[Saved entries]
··········

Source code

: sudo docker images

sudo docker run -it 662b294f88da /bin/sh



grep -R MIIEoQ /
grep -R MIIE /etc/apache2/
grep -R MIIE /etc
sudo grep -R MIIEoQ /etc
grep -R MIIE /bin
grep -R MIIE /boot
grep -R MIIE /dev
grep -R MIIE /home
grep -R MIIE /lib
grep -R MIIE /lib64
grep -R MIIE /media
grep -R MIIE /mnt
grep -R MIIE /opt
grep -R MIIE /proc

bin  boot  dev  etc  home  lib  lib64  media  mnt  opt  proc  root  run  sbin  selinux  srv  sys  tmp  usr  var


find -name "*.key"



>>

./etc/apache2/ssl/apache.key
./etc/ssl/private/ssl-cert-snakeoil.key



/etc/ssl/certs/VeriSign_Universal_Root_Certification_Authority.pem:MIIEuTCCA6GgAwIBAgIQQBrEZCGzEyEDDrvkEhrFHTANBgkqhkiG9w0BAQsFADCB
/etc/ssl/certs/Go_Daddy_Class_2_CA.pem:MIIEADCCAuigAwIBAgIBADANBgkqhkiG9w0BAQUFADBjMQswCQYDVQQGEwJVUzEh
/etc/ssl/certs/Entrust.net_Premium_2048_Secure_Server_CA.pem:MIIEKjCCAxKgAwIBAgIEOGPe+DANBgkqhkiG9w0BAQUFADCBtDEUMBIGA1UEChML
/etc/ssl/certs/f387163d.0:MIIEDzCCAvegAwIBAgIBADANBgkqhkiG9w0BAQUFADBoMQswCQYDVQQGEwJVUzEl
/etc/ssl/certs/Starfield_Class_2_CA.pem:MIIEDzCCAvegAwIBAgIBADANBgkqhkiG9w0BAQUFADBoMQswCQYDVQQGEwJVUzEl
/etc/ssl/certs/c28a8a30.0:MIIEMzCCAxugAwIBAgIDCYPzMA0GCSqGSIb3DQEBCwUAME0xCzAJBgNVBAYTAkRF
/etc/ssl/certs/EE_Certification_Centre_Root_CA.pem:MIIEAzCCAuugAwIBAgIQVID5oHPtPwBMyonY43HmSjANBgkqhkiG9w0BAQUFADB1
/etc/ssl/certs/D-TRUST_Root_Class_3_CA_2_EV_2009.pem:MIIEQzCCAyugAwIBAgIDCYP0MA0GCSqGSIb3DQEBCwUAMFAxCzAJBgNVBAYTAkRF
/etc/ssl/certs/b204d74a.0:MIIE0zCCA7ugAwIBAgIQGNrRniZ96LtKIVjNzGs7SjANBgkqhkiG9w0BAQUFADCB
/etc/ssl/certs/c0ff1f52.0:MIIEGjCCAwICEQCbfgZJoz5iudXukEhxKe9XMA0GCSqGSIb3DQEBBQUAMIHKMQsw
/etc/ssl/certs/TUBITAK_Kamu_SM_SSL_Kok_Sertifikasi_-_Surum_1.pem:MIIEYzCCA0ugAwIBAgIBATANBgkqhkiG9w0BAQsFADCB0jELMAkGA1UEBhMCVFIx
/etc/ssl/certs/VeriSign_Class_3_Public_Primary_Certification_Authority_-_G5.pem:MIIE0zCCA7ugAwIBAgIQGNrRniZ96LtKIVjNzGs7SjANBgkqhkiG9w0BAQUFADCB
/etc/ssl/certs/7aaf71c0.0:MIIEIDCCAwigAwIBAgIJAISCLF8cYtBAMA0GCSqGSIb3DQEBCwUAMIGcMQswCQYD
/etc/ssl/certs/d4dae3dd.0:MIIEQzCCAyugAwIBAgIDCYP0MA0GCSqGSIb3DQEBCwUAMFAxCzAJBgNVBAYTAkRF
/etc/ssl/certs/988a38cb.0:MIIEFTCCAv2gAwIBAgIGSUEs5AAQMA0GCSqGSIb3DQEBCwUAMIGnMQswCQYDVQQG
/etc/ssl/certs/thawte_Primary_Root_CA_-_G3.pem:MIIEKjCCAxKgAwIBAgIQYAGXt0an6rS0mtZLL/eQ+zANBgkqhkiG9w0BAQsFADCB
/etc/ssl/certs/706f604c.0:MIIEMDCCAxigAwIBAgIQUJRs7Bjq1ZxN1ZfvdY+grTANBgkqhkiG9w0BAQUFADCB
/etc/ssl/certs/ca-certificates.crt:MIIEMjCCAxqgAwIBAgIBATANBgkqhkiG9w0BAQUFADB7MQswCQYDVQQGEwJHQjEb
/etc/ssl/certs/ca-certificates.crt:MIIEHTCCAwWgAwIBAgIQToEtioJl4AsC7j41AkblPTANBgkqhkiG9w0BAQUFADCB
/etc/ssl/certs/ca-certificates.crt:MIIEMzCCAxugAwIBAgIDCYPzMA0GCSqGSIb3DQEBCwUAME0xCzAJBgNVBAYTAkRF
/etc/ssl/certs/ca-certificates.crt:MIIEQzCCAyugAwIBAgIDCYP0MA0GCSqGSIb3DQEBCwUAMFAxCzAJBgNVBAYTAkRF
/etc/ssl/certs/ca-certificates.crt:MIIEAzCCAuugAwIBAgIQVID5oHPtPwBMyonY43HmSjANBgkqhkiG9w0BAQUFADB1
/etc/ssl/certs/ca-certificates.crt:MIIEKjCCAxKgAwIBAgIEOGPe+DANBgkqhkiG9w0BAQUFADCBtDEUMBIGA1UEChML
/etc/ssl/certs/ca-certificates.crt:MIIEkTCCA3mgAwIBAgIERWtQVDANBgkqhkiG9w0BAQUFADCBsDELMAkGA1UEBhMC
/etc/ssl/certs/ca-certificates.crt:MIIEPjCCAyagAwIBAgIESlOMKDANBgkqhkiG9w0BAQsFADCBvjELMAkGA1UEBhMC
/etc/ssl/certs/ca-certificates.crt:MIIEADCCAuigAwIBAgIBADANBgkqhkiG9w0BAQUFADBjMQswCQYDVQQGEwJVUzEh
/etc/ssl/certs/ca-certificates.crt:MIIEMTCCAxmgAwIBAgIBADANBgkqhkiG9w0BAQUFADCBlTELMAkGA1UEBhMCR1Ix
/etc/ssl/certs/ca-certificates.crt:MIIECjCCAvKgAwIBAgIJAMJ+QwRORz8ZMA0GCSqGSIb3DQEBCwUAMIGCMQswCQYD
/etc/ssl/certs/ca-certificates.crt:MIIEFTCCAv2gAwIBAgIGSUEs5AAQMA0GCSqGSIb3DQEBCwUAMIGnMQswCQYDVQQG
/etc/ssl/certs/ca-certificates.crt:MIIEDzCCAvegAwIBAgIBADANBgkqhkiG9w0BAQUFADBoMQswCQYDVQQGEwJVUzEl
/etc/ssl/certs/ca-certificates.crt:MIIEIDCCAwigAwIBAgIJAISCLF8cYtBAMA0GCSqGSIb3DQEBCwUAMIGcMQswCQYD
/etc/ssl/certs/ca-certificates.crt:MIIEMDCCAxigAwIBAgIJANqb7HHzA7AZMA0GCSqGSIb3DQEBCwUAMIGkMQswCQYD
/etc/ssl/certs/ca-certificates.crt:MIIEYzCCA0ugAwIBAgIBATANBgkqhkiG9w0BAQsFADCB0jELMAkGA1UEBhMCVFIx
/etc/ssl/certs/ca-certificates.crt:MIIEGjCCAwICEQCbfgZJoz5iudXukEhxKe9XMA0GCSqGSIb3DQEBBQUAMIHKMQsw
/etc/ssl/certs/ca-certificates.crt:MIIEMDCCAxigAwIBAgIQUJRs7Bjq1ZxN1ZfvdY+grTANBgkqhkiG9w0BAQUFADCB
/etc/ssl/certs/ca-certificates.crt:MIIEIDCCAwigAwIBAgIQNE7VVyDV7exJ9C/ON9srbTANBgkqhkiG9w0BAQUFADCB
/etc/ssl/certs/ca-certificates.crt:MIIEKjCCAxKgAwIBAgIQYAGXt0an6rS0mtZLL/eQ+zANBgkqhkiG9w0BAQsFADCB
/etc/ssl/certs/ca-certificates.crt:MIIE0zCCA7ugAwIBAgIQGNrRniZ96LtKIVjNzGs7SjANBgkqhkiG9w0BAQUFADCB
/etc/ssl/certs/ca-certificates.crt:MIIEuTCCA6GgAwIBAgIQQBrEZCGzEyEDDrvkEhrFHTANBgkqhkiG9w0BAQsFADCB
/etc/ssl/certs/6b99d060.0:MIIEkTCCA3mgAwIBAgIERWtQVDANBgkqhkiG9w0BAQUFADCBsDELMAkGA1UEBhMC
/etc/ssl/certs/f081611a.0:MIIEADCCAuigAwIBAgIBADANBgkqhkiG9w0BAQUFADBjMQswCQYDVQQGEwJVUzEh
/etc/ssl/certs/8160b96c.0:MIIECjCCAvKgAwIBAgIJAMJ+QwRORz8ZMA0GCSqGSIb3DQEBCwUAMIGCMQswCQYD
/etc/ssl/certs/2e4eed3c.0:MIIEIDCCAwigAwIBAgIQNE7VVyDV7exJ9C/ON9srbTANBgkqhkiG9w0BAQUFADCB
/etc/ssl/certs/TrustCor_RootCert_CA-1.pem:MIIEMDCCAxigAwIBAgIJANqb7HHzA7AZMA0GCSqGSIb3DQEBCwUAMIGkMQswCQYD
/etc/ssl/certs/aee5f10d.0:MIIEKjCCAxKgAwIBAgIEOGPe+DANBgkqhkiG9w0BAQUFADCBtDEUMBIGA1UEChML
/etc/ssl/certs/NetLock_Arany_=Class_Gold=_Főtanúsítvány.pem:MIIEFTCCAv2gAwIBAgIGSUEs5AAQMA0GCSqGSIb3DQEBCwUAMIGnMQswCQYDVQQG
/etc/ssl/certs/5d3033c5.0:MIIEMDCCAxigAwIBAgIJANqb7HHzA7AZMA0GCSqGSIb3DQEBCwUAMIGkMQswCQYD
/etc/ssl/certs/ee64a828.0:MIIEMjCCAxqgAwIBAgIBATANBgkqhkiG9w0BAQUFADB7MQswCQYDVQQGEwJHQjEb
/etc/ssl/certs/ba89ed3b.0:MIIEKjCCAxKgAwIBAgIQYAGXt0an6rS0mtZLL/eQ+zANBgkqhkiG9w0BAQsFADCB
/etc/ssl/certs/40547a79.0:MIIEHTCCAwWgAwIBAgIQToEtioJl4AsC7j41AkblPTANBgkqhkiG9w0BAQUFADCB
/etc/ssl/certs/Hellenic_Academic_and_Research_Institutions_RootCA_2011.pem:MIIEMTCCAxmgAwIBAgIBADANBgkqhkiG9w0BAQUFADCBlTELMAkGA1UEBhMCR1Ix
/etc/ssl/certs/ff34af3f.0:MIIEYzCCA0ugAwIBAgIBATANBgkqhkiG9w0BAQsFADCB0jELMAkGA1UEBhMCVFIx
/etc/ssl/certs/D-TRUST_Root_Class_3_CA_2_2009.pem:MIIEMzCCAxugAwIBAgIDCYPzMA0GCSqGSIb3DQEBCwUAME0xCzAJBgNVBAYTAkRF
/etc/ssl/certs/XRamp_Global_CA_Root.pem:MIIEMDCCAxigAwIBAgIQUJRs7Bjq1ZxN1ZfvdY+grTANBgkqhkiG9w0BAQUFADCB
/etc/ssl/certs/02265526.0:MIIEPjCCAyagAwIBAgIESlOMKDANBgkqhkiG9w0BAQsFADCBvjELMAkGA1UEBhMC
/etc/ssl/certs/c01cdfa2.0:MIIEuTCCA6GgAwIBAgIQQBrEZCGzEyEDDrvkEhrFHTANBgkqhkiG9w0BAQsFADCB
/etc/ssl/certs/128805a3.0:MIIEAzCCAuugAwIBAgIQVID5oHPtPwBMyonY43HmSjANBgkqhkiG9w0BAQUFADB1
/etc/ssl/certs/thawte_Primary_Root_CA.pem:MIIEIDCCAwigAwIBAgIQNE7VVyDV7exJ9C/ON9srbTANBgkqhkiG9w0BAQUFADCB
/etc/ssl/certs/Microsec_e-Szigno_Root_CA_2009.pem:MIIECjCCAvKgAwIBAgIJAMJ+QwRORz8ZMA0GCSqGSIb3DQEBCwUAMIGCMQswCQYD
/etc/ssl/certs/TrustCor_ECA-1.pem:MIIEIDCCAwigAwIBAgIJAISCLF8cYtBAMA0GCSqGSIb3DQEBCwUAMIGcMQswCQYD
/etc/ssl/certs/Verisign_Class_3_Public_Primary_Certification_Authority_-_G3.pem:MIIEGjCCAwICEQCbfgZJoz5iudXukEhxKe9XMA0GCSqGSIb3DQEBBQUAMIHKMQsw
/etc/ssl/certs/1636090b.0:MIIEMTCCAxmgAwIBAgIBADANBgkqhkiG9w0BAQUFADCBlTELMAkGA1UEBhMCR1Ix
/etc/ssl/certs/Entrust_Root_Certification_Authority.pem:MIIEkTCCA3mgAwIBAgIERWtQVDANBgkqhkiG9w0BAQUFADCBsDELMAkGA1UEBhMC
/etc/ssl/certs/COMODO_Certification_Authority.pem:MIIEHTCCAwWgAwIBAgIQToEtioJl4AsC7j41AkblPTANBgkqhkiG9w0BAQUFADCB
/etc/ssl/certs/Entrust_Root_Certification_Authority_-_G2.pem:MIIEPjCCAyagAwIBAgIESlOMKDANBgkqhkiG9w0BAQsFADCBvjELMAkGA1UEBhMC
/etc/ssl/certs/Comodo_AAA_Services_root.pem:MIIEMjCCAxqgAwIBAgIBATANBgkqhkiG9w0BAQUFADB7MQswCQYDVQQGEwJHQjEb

··········

Aim of the exercise
From the data above, copy out every line with the string "home" in it.

Task output
grep -R MIIE /home
bin  boot  dev  etc  home  lib  lib64  media  mnt  opt  proc  root  run  sbin  selinux  srv  sys  tmp  usr  var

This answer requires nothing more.